■ Task instructions: Copy every line of the records below that holds the word "numbers".

[Stored items from a collection]
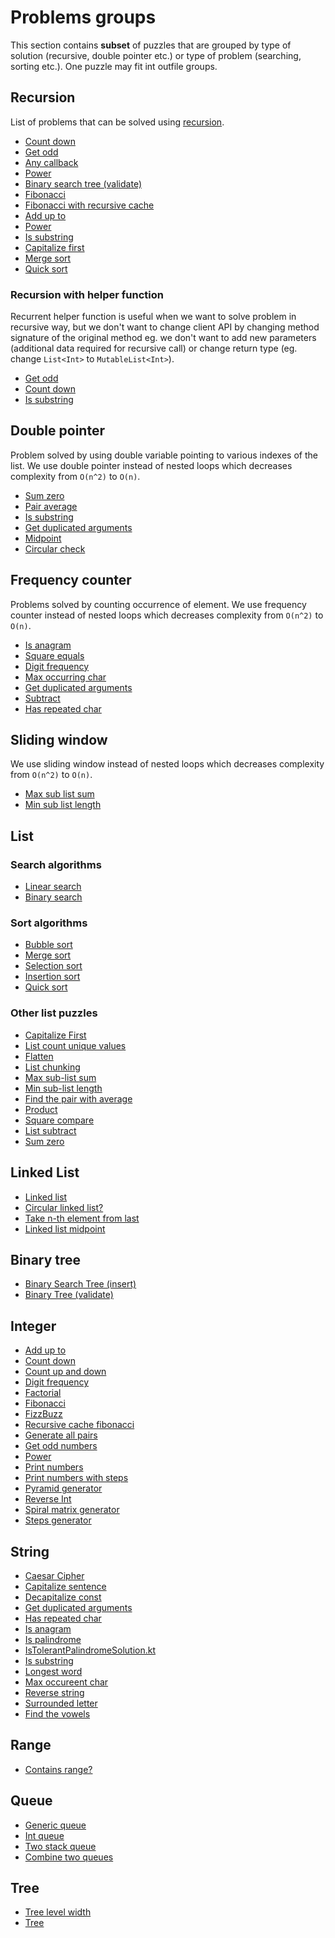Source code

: # Problems groups

This section contains **subset** of puzzles that are grouped by type of solution (recursive, double pointer etc.) or
type of problem (searching, sorting etc.). One puzzle may fit int outfile groups.

## Recursion 

List of problems that can be solved using [recursion](https://en.wikipedia.org/wiki/Recursion_(computer_science)).

- [Count down](../app/src/test/java/com/igorwojda/integer/countdown/CountDown.md)
- [Get odd](../app/src/test/java/com/igorwojda/integer/getodd/GetOdd.md)
- [Any callback](../app/src/test/java/com/igorwojda/various/anycallback/AnyCallback.md)
- [Power](../app/src/test/java/com/igorwojda/integer/power/Power.md)
- [Binary search tree (validate)](../app/src/test/java/com/igorwojda/binarytree/validate/Validate.md)
- [Fibonacci](../app/src/test/java/com/igorwojda/integer/fibonacci/basic/Fibonacci.md) 
- [Fibonacci with recursive cache](../app/src/test/java/com/igorwojda/integer/fibonacci/recursivecached/FibonacciRecursiveCached.md)
- [Add up to](../app/src/test/java/com/igorwojda/integer/addupto/AddUpTo.md)
- [Power](../app/src/test/java/com/igorwojda/integer/power/Power.md)
- [Is substring](../app/src/test/java/com/igorwojda/string/issubstring/IsSubstring.md)
- [Capitalize first](../app/src/test/java/com/igorwojda/list/capitalizeFirst/CapitalizeFirst.md)
- [Merge sort](../app/src/test/java/com/igorwojda/list/sort/mergesort/MergeSort.md)
- [Quick sort](../app/src/test/java/com/igorwojda/list/sort/quicksort/QuickSort.md)
  
### Recursion with helper function 

Recurrent helper function is useful when we want to solve problem in recursive way, but we don't want to change client
API by changing method signature of the original method eg. we don't want to add new parameters (additional data required
for recursive call) or change return type (eg. change `List<Int>` to `MutableList<Int>`).

- [Get odd](../app/src/test/java/com/igorwojda/integer/getodd/GetOdd.md)
- [Count down](../app/src/test/java/com/igorwojda/integer/countdown/CountDown.md) 
- [Is substring](../app/src/test/java/com/igorwojda/string/issubstring/IsSubstring.md)

## Double pointer 

Problem solved by using double variable pointing to various indexes of the list. We use double pointer instead of nested
loops which decreases complexity from `O(n^2)` to `O(n)`.

- [Sum zero](../app/src/test/java/com/igorwojda/list/sumzero/SumZero.md)
- [Pair average](../app/src/test/java/com/igorwojda/list/pairaverage/PairAverage.md)
- [Is substring](../app/src/test/java/com/igorwojda/string/issubstring/IsSubstring.md)
- [Get duplicated arguments](../app/src/test/java/com/igorwojda/string/getduplicatedarguments/GetDuplicatedArguments.md)
- [Midpoint](../app/src/test/java/com/igorwojda/linkedlist/midpoint/Midpoint.md)
- [Circular check](../app/src/test/java/com/igorwojda/linkedlist/circularcheck/CircularCheck.md)

## Frequency counter

Problems solved by counting occurrence of element. We use frequency counter instead of nested loops which decreases
complexity from `O(n^2)` to `O(n)`.

- [Is anagram](../app/src/test/java/com/igorwojda/string/isanagram/IsAnagram.md)
- [Square equals](../app/src/test/java/com/igorwojda/list/squareequal/SquareEquals.md)
- [Digit frequency](../app/src/test/java/com/igorwojda/integer/digitfrequency/DigitFrequency.md)
- [Max occurring char](../app/src/test/java/com/igorwojda/string/maxchar/MaxOccurrentChar.md) 
- [Get duplicated arguments](../app/src/test/java/com/igorwojda/string/getduplicatedarguments/GetDuplicatedArguments.md)
- [Subtract](../app/src/test/java/com/igorwojda/list/subtract/Subtract.md)
- [Has repeated char](../app/src/test/java/com/igorwojda/string/hasrepeatedcharacter/HasRepeatedChar.md)

## Sliding window 

We use sliding window instead of nested loops which decreases complexity from `O(n^2)` to `O(n)`.

- [Max sub list sum](../app/src/test/java/com/igorwojda/list/maxsublistsum/MaxSubListSum.md)
- [Min sub list length](../app/src/test/java/com/igorwojda/list/minsublistlength/MinSubListLength.md)

## List

### Search algorithms

- [Linear search](../app/src/test/java/com/igorwojda/list/search/linearsearch/LinearSearch.md)
- [Binary search](../app/src/test/java/com/igorwojda/list/search/binarysearch/BinarySearch.md)

### Sort algorithms

- [Bubble sort](../app/src/test/java/com/igorwojda/list/sort/bubblesort/BubbleSort.md)
- [Merge sort](../app/src/test/java/com/igorwojda/list/sort/mergesort/MergeSort.md)
- [Selection sort](../app/src/test/java/com/igorwojda/list/sort/selectionsort/SelectionSort.md)
- [Insertion sort](../app/src/test/java/com/igorwojda/list/sort/insertionsort/InsertionSort.md)
- [Quick sort](../app/src/test/java/com/igorwojda/list/sort/quicksort/QuickSort.md)

### Other list puzzles

- [Capitalize First](../app/src/test/java/com/igorwojda/list/capitalizeFirst/CapitalizeFirst.md)
- [List count unique values](../app/src/test/java/com/igorwojda/list/countuniquevalues/CountUniqueValues.md)
- [Flatten](../app/src/test/java/com/igorwojda/list/flatten/Flatten.md)
- [List chunking](../app/src/test/java/com/igorwojda/list/listchunk/ListChunk.md)
- [Max sub-list sum](../app/src/test/java/com/igorwojda/list/maxsublistsum/MaxSubListSum.md)
- [Min sub-list length](../app/src/test/java/com/igorwojda/list/minsublistlength/MinSubListLength.md)
- [Find the pair with average](../app/src/test/java/com/igorwojda/list/pairaverage/PairAverage.md)
- [Product](../app/src/test/java/com/igorwojda/list/product/Product.md)
- [Square compare](../app/src/test/java/com/igorwojda/list/squareequal/SquareEquals.md)
- [List subtract](../app/src/test/java/com/igorwojda/list/subtract/Subtract.md)
- [Sum zero](../app/src/test/java/com/igorwojda/list/sumzero/SumZero.md) 

## Linked List

- [Linked list](../app/src/test/java/com/igorwojda/linkedlist/base/LinkedList.md)
- [Circular linked list?](../app/src/test/java/com/igorwojda/linkedlist/circularcheck/CircularCheck.md)
- [Take n-th element from last](../app/src/test/java/com/igorwojda/linkedlist/fromlast/FromLast.md)
- [Linked list midpoint](../app/src/test/java/com/igorwojda/linkedlist/midpoint/Midpoint.md)

## Binary tree

- [Binary Search Tree (insert)](../app/src/test/java/com/igorwojda/binarytree/insert/Insert.md)
- [Binary Tree (validate)](../app/src/test/java/com/igorwojda/binarytree/validate/Validate.md)

## Integer

- [Add up to](../app/src/test/java/com/igorwojda/integer/addupto/AddUpTo.md)
- [Count down](../app/src/test/java/com/igorwojda/integer/countdown/CountDown.md)
- [Count up and down](../app/src/test/java/com/igorwojda/integer/countupanddown/CountUpAndDown.md)
- [Digit frequency](../app/src/test/java/com/igorwojda/integer/digitfrequency/DigitFrequency.md)
- [Factorial](../app/src/test/java/com/igorwojda/integer/factorial/Factorial.md)
- [Fibonacci](../app/src/test/java/com/igorwojda/integer/fibonacci/basic/Fibonacci.md)
- [FizzBuzz](../app/src/test/java/com/igorwojda/integer/fizzbuzz/FizzBuzz.md)
- [Recursive cache fibonacci](../app/src/test/java/com/igorwojda/integer/fibonacci/recursivecached/FibonacciRecursiveCached.md)
- [Generate all pairs](../app/src/test/java/com/igorwojda/integer/generateallpairs/GenerateAllPairs.md)
- [Get odd numbers](../app/src/test/java/com/igorwojda/integer/getodd/GetOdd.md)
- [Power](../app/src/test/java/com/igorwojda/integer/power/Power.md)
- [Print numbers](../app/src/test/java/com/igorwojda/integer/printnumber/basic/PrintNumber.md)
- [Print numbers with steps](../app/src/test/java/com/igorwojda/integer/printnumber/steps/PrintNumberWithSteps.md)
- [Pyramid generator](../app/src/test/java/com/igorwojda/integer/pyramidgenerator/PyramidGenerator.md)
- [Reverse Int](../app/src/test/java/com/igorwojda/integer/reverse/Reverse.md)
- [Spiral matrix generator](../app/src/test/java/com/igorwojda/integer/spiralmatrixgenerator/SpiralMatrixGenerator.md)
- [Steps generator](../app/src/test/java/com/igorwojda/integer/stepsgenerator/StepsGenerator.md)

## String

- [Caesar Cipher](../app/src/test/java/com/igorwojda/string/caesarcipher/CaesarCipher.md)
- [Capitalize sentence](../app/src/test/java/com/igorwojda/string/capitalizesentence/CapitalizeSentence.md)
- [Decapitalize const](../app/src/test/java/com/igorwojda/string/decapitalizeconst/DecapitalizeConst.md)
- [Get duplicated arguments](../app/src/test/java/com/igorwojda/string/getduplicatedarguments/GetDuplicatedArguments.md)
- [Has repeated char](../app/src/test/java/com/igorwojda/string/hasrepeatedcharacter/HasRepeatedChar.md)
- [Is anagram](../app/src/test/java/com/igorwojda/string/isanagram/IsAnagram.md)
- [Is palindrome](../app/src/test/java/com/igorwojda/string/ispalindrome/basic/IsPalindrome.md)
- [IsTolerantPalindromeSolution.kt](../app/src/test/java/com/igorwojda/string/ispalindrome/tolerant/IsTolerantPalindromeSolution.kt)
- [Is substring](../app/src/test/java/com/igorwojda/string/issubstring/IsSubstring.md)
- [Longest word](../app/src/test/java/com/igorwojda/string/longestword/LongestWord.md)
- [Max occureent char](../app/src/test/java/com/igorwojda/string/maxchar/MaxOccurrentChar.md)
- [Reverse string](../app/src/test/java/com/igorwojda/string/reverse/Reverse.md)
- [Surrounded letter](../app/src/test/java/com/igorwojda/string/surroundedletter/SurroundedLetter.md)
- [Find the vowels](../app/src/test/java/com/igorwojda/string/vowels/Vowels.md)

## Range

- [Contains range?](../app/src/test/java/com/igorwojda/range/containsrange/ContainsRange.md)

## Queue

- [Generic queue](../app/src/test/java/com/igorwojda/queue/generic/GenericQueue.md)
- [Int queue](../app/src/test/java/com/igorwojda/queue/int/IntQueue.md)
- [Two stack queue](../app/src/test/java/com/igorwojda/queue/twostack/TwoStackQueue.md)
- [Combine two queues](../app/src/test/java/com/igorwojda/queue/combine/Combine.md)

## Tree

- [Tree level width](../app/src/test/java/com/igorwojda/tree/levelwidth/LevelWidth.md)
- [Tree](../app/src/test/java/com/igorwojda/tree/traversal/TreeTraversal.md)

■ Answer:
- [Get odd numbers](../app/src/test/java/com/igorwojda/integer/getodd/GetOdd.md)
- [Print numbers](../app/src/test/java/com/igorwojda/integer/printnumber/basic/PrintNumber.md)
- [Print numbers with steps](../app/src/test/java/com/igorwojda/integer/printnumber/steps/PrintNumberWithSteps.md)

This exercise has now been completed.